In February 2008, the FASB issued FASB Staff Position (FSP) FAS 157-2, which defers the effective date of SFAS 157 for nonfinancial assets and nonfinancial liabilities, except for items that are recognized or disclosed at fair value in an entity’s financial statements on a recurring basis.  We adopted the provisions of FSP No. FAS 157-2 on January 1, 2009 and it did not have a material impact on our financial statements.

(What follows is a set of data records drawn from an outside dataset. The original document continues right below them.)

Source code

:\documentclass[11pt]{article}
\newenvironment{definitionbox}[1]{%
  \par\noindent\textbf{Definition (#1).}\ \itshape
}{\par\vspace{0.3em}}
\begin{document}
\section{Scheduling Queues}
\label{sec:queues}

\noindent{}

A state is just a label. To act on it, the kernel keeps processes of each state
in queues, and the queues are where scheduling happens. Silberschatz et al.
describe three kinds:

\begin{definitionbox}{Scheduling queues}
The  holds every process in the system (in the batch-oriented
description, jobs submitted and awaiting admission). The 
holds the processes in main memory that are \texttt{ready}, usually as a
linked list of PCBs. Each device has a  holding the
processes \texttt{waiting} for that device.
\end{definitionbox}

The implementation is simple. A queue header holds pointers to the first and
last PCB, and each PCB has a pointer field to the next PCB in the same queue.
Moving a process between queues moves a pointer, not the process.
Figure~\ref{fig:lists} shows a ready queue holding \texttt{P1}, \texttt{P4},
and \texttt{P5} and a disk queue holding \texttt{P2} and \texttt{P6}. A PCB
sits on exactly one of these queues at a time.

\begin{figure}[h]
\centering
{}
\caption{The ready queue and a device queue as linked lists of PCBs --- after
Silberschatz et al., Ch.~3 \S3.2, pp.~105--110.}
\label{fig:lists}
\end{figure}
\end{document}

In May 2008, the FASB ratified FSP No. APB 14-1, “Accounting for Convertible Debt Instruments That May Be Settled in Cash Upon Conversion (Including Partial Cash Settlement),” which requires issuers of convertible debt securities within its scope to separate these securities into a debt component and an equity component, resulting in the debt component being recorded at fair value without consideration given to the conversion feature. FSP No. APB 14-1 was effective for us on January 1, 2009.  The impact of this FSP was not material.
 
 In April 2009, the FASB issued FSP No. FAS 107-1 and APB 28-1, “ Interim Disclosures about Fair Value of Financial Instruments ,” which expands the frequency of fair value disclosures for publicly traded entities about the fair value of certain financial instruments not recognized at fair value in the statement of financial position to include interim reporting periods.  We adopted FSP No. FAS 107-1 and APB 28-1 in the second quarter of 2009 and we have included the expanded disclosures accordingly.
 
         In May 2009, the FASB issued Statement No. 165 (SFAS 165), “ Subsequent Events .”  SFAS 165 requires the disclosure of the date through which an entity has evaluated subsequent events and the basis for that date, that is, whether that date represents the date the financial statements were issued or were available to be issued.  We adopted SFAS 165 in the second quarter of 2009 and we have included the required disclosure accordingly.

2.  
 SIGNIFICANT RISKS AND UNCERTAINTIES

Our condensed consolidated financial statements have been prepared on a going concern basis of accounting which contemplates the continuity of operations and the realization of assets, liabilities and commitments in the normal course of business.  We are currently working with key stakeholders on various commercial agreements and financing arrangements (including amendments to existing credit agreements) that would result in a comprehensive, long-term solution outside of bankruptcy.  However, there can be no assurance that we will be successful in reaching agreements with these parties and avoid filing for bankruptcy protection.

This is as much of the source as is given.